Problem details: Whenever a line in the data holds the string "kubernetes", copy that line.

Saved entries:
════════

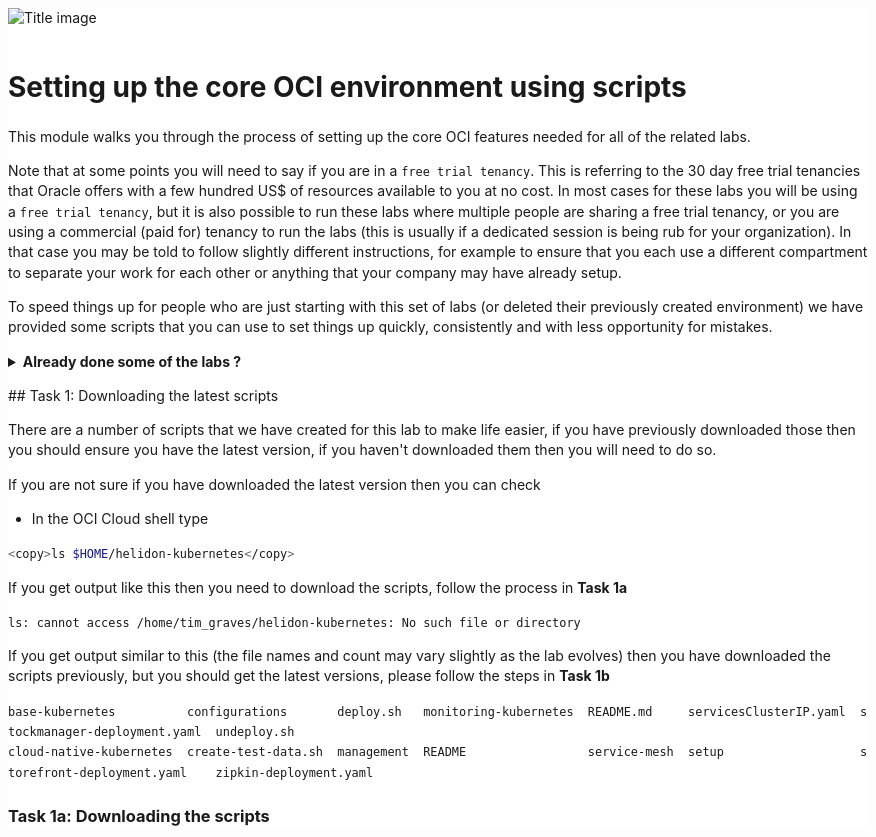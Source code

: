 ![Title image](../../../common/images/customer.logo2.png)

# Setting up the core OCI environment using scripts

This module walks you through the process of setting up the core OCI features needed for all of the related labs.

Note that at some points you will need to say if you are in a `free trial tenancy`. This is referring to the 30 day free trial tenancies that Oracle offers with a few hundred US$ of resources available to you at no cost. In most cases for these labs you will be using a `free trial tenancy`, but it is also possible to run these labs where multiple people are sharing a free trial tenancy, or you are using a commercial (paid for) tenancy to run the labs (this is usually if a dedicated session is being rub for your organization). In that case you may be told to follow slightly different instructions, for example to ensure that you each use a different compartment to separate your work for each other or anything that your company may have already setup.

To speed things up for people who are just starting with this set of labs (or deleted their previously created environment) we have provided some scripts that you can use to set things up quickly, consistently and with less opportunity for mistakes.

<details><summary><b>Already done some of the labs ?</b></summary></details>

## Task 1: Downloading the latest scripts

There are a number of scripts that we have created for this lab to make life easier, if you have previously downloaded those then you should ensure you have the latest version, if you haven't downloaded them then you will need to do so.

If you are not sure if you have downloaded the latest version then you can check

  - In the OCI Cloud shell type 
  
  ```bash
  <copy>ls $HOME/helidon-kubernetes</copy>
  ```

If you get output like this then you need to download the scripts, follow the process in **Task 1a**

```
ls: cannot access /home/tim_graves/helidon-kubernetes: No such file or directory
```

If you get output similar to this (the file names and count may vary slightly as the lab evolves) then you have downloaded the scripts previously, but you should get the latest versions, please follow the steps in **Task 1b**

```
base-kubernetes          configurations       deploy.sh   monitoring-kubernetes  README.md     servicesClusterIP.yaml  stockmanager-deployment.yaml  undeploy.sh
cloud-native-kubernetes  create-test-data.sh  management  README                 service-mesh  setup                   storefront-deployment.yaml    zipkin-deployment.yaml
```

### Task 1a: Downloading the scripts
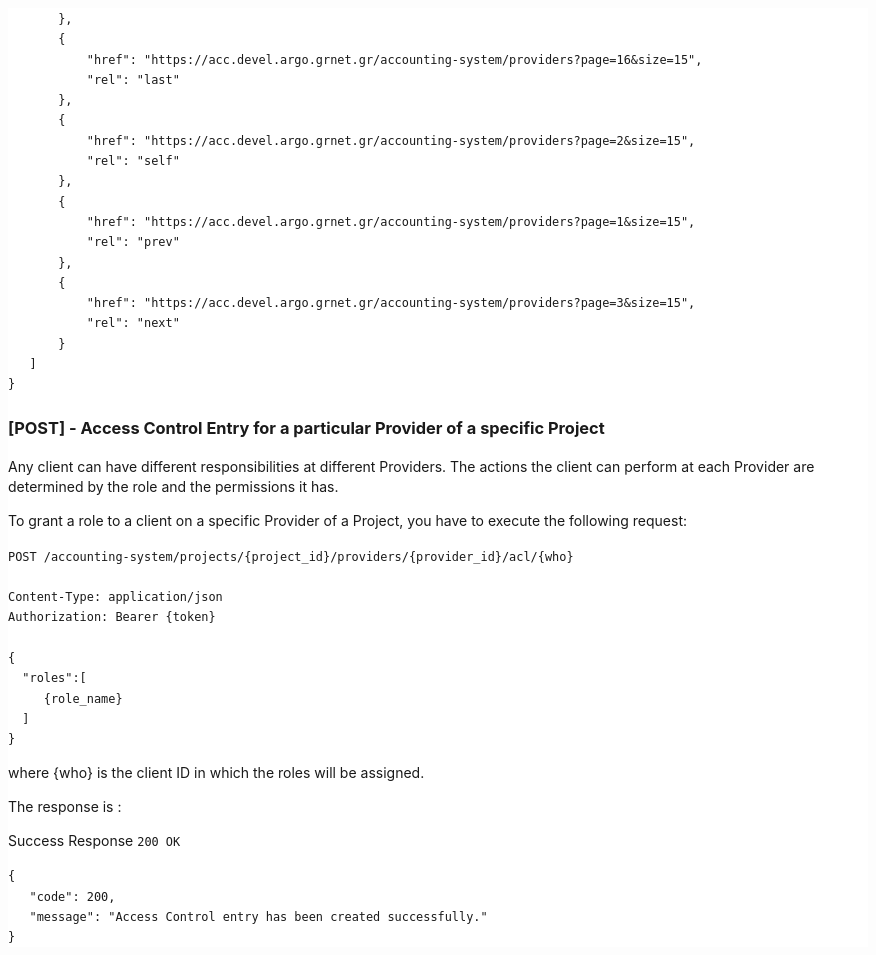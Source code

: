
 ```
       },
       {
           "href": "https://acc.devel.argo.grnet.gr/accounting-system/providers?page=16&size=15",
           "rel": "last"
       },
       {
           "href": "https://acc.devel.argo.grnet.gr/accounting-system/providers?page=2&size=15",
           "rel": "self"
       },
       {
           "href": "https://acc.devel.argo.grnet.gr/accounting-system/providers?page=1&size=15",
           "rel": "prev"
       },
       {
           "href": "https://acc.devel.argo.grnet.gr/accounting-system/providers?page=3&size=15",
           "rel": "next"
       }
   ]
}
```

### [POST] - Access Control Entry for a particular Provider of a specific Project

Any client can have different responsibilities at different Providers. The actions the client can perform at each Provider are determined by the role and the permissions it has.

To grant a role to a client on a specific Provider of a Project, you have to execute the following request:

```
POST /accounting-system/projects/{project_id}/providers/{provider_id}/acl/{who}

Content-Type: application/json
Authorization: Bearer {token}
 
{
  "roles":[
     {role_name}
  ]
}
```

where {who} is the client ID in which the roles will be assigned.

The response is :

Success Response `200 OK`

```
{
   "code": 200,
   "message": "Access Control entry has been created successfully."
}
```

════════

Answer space:
  <copy>ls $HOME/helidon-kubernetes</copy>
ls: cannot access /home/tim_graves/helidon-kubernetes: No such file or directory
base-kubernetes          configurations       deploy.sh   monitoring-kubernetes  README.md     servicesClusterIP.yaml  stockmanager-deployment.yaml  undeploy.sh
cloud-native-kubernetes  create-test-data.sh  management  README                 service-mesh  setup                   storefront-deployment.yaml    zipkin-deployment.yaml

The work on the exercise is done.